● What you will do
This exercise asks for the entries below to be printed exactly.

-------------------------

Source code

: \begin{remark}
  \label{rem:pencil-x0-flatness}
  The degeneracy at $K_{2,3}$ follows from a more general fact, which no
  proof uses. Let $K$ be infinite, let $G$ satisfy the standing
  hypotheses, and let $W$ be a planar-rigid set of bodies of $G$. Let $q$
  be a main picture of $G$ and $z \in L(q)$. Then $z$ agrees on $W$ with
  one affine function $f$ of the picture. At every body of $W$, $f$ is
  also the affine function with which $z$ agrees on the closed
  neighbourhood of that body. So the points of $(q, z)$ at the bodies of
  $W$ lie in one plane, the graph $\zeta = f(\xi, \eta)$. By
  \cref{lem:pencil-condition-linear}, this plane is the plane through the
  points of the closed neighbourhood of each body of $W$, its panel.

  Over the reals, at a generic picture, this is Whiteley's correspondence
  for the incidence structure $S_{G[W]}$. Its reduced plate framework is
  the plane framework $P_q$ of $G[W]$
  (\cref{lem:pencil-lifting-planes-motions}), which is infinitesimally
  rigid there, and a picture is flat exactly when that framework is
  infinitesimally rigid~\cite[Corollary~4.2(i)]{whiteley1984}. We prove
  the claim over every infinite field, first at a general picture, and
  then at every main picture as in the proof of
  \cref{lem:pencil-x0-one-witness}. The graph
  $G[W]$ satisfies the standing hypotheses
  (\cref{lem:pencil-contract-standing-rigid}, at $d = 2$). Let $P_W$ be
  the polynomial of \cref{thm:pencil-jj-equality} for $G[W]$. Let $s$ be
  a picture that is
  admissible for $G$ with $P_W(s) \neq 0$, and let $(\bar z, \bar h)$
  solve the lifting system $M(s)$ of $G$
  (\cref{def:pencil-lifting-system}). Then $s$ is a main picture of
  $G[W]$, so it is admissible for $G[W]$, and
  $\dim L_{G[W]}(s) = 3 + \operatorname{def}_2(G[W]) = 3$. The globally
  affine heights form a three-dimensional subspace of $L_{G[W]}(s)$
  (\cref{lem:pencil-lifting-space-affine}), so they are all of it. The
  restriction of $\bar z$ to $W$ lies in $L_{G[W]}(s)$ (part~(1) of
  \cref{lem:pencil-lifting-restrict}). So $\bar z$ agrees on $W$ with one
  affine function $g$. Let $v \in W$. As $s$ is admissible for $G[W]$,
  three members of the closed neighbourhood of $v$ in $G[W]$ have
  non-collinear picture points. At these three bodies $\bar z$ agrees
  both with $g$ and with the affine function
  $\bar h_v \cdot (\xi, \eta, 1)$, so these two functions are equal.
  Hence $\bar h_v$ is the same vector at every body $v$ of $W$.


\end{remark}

-------------------------

● Output of the task
Source code

: \begin{remark}
  \label{rem:pencil-x0-flatness}
  The degeneracy at $K_{2,3}$ follows from a more general fact, which no
  proof uses. Let $K$ be infinite, let $G$ satisfy the standing
  hypotheses, and let $W$ be a planar-rigid set of bodies of $G$. Let $q$
  be a main picture of $G$ and $z \in L(q)$. Then $z$ agrees on $W$ with
  one affine function $f$ of the picture. At every body of $W$, $f$ is
  also the affine function with which $z$ agrees on the closed
  neighbourhood of that body. So the points of $(q, z)$ at the bodies of
  $W$ lie in one plane, the graph $\zeta = f(\xi, \eta)$. By
  \cref{lem:pencil-condition-linear}, this plane is the plane through the
  points of the closed neighbourhood of each body of $W$, its panel.

  Over the reals, at a generic picture, this is Whiteley's correspondence
  for the incidence structure $S_{G[W]}$. Its reduced plate framework is
  the plane framework $P_q$ of $G[W]$
  (\cref{lem:pencil-lifting-planes-motions}), which is infinitesimally
  rigid there, and a picture is flat exactly when that framework is
  infinitesimally rigid~\cite[Corollary~4.2(i)]{whiteley1984}. We prove
  the claim over every infinite field, first at a general picture, and
  then at every main picture as in the proof of
  \cref{lem:pencil-x0-one-witness}. The graph
  $G[W]$ satisfies the standing hypotheses
  (\cref{lem:pencil-contract-standing-rigid}, at $d = 2$). Let $P_W$ be
  the polynomial of \cref{thm:pencil-jj-equality} for $G[W]$. Let $s$ be
  a picture that is
  admissible for $G$ with $P_W(s) \neq 0$, and let $(\bar z, \bar h)$
  solve the lifting system $M(s)$ of $G$
  (\cref{def:pencil-lifting-system}). Then $s$ is a main picture of
  $G[W]$, so it is admissible for $G[W]$, and
  $\dim L_{G[W]}(s) = 3 + \operatorname{def}_2(G[W]) = 3$. The globally
  affine heights form a three-dimensional subspace of $L_{G[W]}(s)$
  (\cref{lem:pencil-lifting-space-affine}), so they are all of it. The
  restriction of $\bar z$ to $W$ lies in $L_{G[W]}(s)$ (part~(1) of
  \cref{lem:pencil-lifting-restrict}). So $\bar z$ agrees on $W$ with one
  affine function $g$. Let $v \in W$. As $s$ is admissible for $G[W]$,
  three members of the closed neighbourhood of $v$ in $G[W]$ have
  non-collinear picture points. At these three bodies $\bar z$ agrees
  both with $g$ and with the affine function
  $\bar h_v \cdot (\xi, \eta, 1)$, so these two functions are equal.
  Hence $\bar h_v$ is the same vector at every body $v$ of $W$.


\end{remark}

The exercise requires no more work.